> ASSIGNMENT:
All of the records below need to be copied exactly.

(Stored dataset items)
<<<<
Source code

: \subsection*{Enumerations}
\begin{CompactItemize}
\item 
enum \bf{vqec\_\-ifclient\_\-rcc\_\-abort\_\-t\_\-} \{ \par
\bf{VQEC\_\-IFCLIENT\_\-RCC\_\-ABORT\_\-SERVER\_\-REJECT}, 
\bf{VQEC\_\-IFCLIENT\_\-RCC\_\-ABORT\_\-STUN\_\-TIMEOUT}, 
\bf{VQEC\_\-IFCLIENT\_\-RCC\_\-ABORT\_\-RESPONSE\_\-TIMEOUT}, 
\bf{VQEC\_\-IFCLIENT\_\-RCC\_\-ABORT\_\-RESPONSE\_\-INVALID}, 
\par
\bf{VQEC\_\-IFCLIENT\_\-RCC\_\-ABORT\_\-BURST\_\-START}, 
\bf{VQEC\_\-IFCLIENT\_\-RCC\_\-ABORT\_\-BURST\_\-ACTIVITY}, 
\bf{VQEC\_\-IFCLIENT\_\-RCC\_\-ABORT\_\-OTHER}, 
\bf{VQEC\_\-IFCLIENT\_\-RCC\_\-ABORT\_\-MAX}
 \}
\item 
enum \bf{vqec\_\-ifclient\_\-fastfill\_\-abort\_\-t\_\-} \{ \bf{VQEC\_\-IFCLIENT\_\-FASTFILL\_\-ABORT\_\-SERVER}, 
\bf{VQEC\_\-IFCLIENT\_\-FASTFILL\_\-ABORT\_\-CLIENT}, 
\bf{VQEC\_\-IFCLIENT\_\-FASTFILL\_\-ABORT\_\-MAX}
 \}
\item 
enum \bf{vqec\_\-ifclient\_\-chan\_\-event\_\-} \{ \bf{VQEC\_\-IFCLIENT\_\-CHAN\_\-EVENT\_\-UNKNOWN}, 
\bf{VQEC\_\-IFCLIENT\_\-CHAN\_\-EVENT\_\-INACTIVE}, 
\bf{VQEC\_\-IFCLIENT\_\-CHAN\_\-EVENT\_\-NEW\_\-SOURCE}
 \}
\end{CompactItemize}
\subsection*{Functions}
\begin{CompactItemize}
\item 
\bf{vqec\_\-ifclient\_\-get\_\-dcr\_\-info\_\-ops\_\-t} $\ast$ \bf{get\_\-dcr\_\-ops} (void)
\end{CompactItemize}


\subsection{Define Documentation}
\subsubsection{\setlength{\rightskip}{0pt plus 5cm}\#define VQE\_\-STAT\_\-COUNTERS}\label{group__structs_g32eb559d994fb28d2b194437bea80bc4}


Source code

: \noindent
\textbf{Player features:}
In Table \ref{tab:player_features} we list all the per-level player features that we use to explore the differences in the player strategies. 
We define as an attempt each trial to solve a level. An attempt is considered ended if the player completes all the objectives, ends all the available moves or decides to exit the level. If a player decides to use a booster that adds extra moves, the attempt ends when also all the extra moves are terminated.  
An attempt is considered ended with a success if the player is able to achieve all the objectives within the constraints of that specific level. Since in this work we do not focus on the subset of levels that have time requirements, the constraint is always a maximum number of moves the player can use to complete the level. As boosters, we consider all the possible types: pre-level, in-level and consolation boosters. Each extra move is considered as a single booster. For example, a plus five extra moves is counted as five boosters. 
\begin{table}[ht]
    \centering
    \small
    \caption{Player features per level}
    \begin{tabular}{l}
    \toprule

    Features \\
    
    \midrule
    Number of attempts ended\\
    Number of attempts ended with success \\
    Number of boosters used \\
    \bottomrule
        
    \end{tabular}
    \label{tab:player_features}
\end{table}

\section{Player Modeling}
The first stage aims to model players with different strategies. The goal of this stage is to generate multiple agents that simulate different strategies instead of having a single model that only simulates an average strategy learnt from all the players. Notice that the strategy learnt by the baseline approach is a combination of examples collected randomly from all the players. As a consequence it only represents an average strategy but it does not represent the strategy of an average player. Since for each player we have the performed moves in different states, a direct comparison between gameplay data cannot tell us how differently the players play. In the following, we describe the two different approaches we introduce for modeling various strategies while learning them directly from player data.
>>>>
> ANSWER BOX:
Source code

: \subsection*{Enumerations}
\begin{CompactItemize}
\item 
enum \bf{vqec\_\-ifclient\_\-rcc\_\-abort\_\-t\_\-} \{ \par
\bf{VQEC\_\-IFCLIENT\_\-RCC\_\-ABORT\_\-SERVER\_\-REJECT}, 
\bf{VQEC\_\-IFCLIENT\_\-RCC\_\-ABORT\_\-STUN\_\-TIMEOUT}, 
\bf{VQEC\_\-IFCLIENT\_\-RCC\_\-ABORT\_\-RESPONSE\_\-TIMEOUT}, 
\bf{VQEC\_\-IFCLIENT\_\-RCC\_\-ABORT\_\-RESPONSE\_\-INVALID}, 
\par
\bf{VQEC\_\-IFCLIENT\_\-RCC\_\-ABORT\_\-BURST\_\-START}, 
\bf{VQEC\_\-IFCLIENT\_\-RCC\_\-ABORT\_\-BURST\_\-ACTIVITY}, 
\bf{VQEC\_\-IFCLIENT\_\-RCC\_\-ABORT\_\-OTHER}, 
\bf{VQEC\_\-IFCLIENT\_\-RCC\_\-ABORT\_\-MAX}
 \}
\item 
enum \bf{vqec\_\-ifclient\_\-fastfill\_\-abort\_\-t\_\-} \{ \bf{VQEC\_\-IFCLIENT\_\-FASTFILL\_\-ABORT\_\-SERVER}, 
\bf{VQEC\_\-IFCLIENT\_\-FASTFILL\_\-ABORT\_\-CLIENT}, 
\bf{VQEC\_\-IFCLIENT\_\-FASTFILL\_\-ABORT\_\-MAX}
 \}
\item 
enum \bf{vqec\_\-ifclient\_\-chan\_\-event\_\-} \{ \bf{VQEC\_\-IFCLIENT\_\-CHAN\_\-EVENT\_\-UNKNOWN}, 
\bf{VQEC\_\-IFCLIENT\_\-CHAN\_\-EVENT\_\-INACTIVE}, 
\bf{VQEC\_\-IFCLIENT\_\-CHAN\_\-EVENT\_\-NEW\_\-SOURCE}
 \}
\end{CompactItemize}
\subsection*{Functions}
\begin{CompactItemize}
\item 
\bf{vqec\_\-ifclient\_\-get\_\-dcr\_\-info\_\-ops\_\-t} $\ast$ \bf{get\_\-dcr\_\-ops} (void)
\end{CompactItemize}


\subsection{Define Documentation}
\subsubsection{\setlength{\rightskip}{0pt plus 5cm}\#define VQE\_\-STAT\_\-COUNTERS}\label{group__structs_g32eb559d994fb28d2b194437bea80bc4}


Source code

: \noindent
\textbf{Player features:}
In Table \ref{tab:player_features} we list all the per-level player features that we use to explore the differences in the player strategies. 
We define as an attempt each trial to solve a level. An attempt is considered ended if the player completes all the objectives, ends all the available moves or decides to exit the level. If a player decides to use a booster that adds extra moves, the attempt ends when also all the extra moves are terminated.  
An attempt is considered ended with a success if the player is able to achieve all the objectives within the constraints of that specific level. Since in this work we do not focus on the subset of levels that have time requirements, the constraint is always a maximum number of moves the player can use to complete the level. As boosters, we consider all the possible types: pre-level, in-level and consolation boosters. Each extra move is considered as a single booster. For example, a plus five extra moves is counted as five boosters. 
\begin{table}[ht]
    \centering
    \small
    \caption{Player features per level}
    \begin{tabular}{l}
    \toprule

    Features \\
    
    \midrule
    Number of attempts ended\\
    Number of attempts ended with success \\
    Number of boosters used \\
    \bottomrule
        
    \end{tabular}
    \label{tab:player_features}
\end{table}

\section{Player Modeling}
The first stage aims to model players with different strategies. The goal of this stage is to generate multiple agents that simulate different strategies instead of having a single model that only simulates an average strategy learnt from all the players. Notice that the strategy learnt by the baseline approach is a combination of examples collected randomly from all the players. As a consequence it only represents an average strategy but it does not represent the strategy of an average player. Since for each player we have the performed moves in different states, a direct comparison between gameplay data cannot tell us how differently the players play. In the following, we describe the two different approaches we introduce for modeling various strategies while learning them directly from player data.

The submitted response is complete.